# [TASK BRIEF]
Going through the data below, copy out each line where the word "TEXT" shows up.

════════════════════

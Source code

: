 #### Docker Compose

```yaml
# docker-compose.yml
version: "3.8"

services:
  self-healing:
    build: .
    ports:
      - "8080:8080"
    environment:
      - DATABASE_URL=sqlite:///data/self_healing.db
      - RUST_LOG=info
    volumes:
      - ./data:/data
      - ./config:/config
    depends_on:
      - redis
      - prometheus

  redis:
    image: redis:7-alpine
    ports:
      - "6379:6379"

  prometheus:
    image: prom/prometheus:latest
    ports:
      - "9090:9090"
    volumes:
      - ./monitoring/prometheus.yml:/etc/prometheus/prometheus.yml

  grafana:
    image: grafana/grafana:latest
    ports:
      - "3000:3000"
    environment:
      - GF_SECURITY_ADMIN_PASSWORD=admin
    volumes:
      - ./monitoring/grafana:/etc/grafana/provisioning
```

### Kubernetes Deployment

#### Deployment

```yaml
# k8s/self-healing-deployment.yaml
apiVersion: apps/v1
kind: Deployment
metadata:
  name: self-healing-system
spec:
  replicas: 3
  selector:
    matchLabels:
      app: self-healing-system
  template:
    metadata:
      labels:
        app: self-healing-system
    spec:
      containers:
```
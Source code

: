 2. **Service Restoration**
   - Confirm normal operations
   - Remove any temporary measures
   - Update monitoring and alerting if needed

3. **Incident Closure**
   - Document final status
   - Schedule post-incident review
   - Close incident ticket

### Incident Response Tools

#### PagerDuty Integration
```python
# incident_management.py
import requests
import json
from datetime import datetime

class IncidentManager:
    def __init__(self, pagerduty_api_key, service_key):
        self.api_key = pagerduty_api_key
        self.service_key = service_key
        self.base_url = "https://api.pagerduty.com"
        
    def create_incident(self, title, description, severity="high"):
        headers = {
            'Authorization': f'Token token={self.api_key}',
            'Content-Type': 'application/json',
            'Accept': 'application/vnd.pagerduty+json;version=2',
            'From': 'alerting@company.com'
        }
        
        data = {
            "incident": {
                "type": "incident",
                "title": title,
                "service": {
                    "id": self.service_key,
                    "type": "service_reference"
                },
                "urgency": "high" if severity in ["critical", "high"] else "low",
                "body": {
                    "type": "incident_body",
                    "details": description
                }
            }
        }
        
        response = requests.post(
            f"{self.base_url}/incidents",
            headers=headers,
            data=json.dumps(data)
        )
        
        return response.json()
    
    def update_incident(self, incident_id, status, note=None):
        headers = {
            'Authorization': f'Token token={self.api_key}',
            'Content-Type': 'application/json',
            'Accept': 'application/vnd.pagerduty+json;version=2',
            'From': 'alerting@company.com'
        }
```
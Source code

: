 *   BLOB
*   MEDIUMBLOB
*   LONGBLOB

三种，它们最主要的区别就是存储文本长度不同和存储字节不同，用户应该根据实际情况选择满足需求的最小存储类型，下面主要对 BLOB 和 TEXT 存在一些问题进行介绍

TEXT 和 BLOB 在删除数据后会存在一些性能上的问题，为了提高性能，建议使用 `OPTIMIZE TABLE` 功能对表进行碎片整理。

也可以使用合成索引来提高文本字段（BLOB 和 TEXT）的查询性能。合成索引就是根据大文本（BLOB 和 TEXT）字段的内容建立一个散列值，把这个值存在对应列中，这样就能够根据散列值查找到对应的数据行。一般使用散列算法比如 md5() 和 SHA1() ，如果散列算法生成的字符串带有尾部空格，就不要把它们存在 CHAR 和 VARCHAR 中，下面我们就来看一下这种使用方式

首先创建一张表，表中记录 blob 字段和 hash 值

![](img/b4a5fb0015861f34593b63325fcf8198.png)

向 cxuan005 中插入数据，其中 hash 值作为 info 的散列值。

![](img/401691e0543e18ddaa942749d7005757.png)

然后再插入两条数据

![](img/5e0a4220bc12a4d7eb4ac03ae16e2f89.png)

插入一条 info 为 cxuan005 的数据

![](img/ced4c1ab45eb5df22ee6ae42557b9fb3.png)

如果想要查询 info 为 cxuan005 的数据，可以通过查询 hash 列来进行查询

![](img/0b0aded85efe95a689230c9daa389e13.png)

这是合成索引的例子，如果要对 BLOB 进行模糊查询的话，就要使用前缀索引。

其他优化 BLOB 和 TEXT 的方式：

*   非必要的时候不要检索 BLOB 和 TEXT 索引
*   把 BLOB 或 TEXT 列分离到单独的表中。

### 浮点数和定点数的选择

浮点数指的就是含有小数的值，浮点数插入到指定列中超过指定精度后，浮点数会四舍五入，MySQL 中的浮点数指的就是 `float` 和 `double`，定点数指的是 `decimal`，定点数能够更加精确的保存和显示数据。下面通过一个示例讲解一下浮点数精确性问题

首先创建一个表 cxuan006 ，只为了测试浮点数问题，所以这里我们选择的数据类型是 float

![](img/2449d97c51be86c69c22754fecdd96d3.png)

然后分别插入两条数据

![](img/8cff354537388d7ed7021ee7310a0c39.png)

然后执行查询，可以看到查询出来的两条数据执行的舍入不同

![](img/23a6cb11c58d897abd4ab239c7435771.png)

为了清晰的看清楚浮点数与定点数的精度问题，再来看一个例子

════════════════════

# [EXERCISE ANSWER]
三种，它们最主要的区别就是存储文本长度不同和存储字节不同，用户应该根据实际情况选择满足需求的最小存储类型，下面主要对 BLOB 和 TEXT 存在一些问题进行介绍
TEXT 和 BLOB 在删除数据后会存在一些性能上的问题，为了提高性能，建议使用 `OPTIMIZE TABLE` 功能对表进行碎片整理。
也可以使用合成索引来提高文本字段（BLOB 和 TEXT）的查询性能。合成索引就是根据大文本（BLOB 和 TEXT）字段的内容建立一个散列值，把这个值存在对应列中，这样就能够根据散列值查找到对应的数据行。一般使用散列算法比如 md5() 和 SHA1() ，如果散列算法生成的字符串带有尾部空格，就不要把它们存在 CHAR 和 VARCHAR 中，下面我们就来看一下这种使用方式
其他优化 BLOB 和 TEXT 的方式：
*   非必要的时候不要检索 BLOB 和 TEXT 索引
*   把 BLOB 或 TEXT 列分离到单独的表中。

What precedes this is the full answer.